EXERCISE REQUIREMENTS ▸ If a line in the material below has the word "FactoryGirl", copy it.
--*--
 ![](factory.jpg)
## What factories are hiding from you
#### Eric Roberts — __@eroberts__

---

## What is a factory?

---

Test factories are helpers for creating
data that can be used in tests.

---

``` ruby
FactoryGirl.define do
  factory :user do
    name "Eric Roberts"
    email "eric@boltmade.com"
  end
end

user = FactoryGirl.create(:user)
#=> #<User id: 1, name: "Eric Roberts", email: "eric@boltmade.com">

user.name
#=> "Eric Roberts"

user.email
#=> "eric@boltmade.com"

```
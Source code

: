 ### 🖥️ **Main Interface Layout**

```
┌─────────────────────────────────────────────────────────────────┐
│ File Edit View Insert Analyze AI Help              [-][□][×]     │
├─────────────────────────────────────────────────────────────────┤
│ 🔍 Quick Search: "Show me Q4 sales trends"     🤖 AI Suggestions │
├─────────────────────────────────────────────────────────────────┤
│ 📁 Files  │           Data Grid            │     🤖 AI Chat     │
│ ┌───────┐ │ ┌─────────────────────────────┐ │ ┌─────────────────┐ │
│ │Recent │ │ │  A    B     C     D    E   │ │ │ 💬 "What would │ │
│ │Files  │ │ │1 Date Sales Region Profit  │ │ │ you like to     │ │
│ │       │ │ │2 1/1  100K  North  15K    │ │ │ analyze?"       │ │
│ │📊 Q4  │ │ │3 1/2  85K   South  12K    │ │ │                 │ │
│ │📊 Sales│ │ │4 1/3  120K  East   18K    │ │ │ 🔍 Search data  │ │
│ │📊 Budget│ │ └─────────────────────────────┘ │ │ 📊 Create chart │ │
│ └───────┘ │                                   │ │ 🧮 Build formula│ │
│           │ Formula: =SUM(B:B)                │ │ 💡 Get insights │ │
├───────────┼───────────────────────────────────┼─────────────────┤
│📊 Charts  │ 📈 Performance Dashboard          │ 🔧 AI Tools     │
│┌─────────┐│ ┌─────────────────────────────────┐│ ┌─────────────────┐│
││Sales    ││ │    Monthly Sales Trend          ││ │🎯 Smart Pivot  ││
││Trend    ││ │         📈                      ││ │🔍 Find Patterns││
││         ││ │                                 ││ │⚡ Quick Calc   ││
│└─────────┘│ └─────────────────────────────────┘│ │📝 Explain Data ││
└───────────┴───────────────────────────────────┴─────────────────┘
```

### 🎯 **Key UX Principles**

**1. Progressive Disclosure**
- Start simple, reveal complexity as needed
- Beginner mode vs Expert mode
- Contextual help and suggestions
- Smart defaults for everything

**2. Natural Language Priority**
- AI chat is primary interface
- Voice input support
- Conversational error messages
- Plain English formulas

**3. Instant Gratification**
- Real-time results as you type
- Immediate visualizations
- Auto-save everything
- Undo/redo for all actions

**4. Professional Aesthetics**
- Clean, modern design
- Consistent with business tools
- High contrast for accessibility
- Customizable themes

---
--*--
YOUR RESPONSE ▸
FactoryGirl.define do
user = FactoryGirl.create(:user)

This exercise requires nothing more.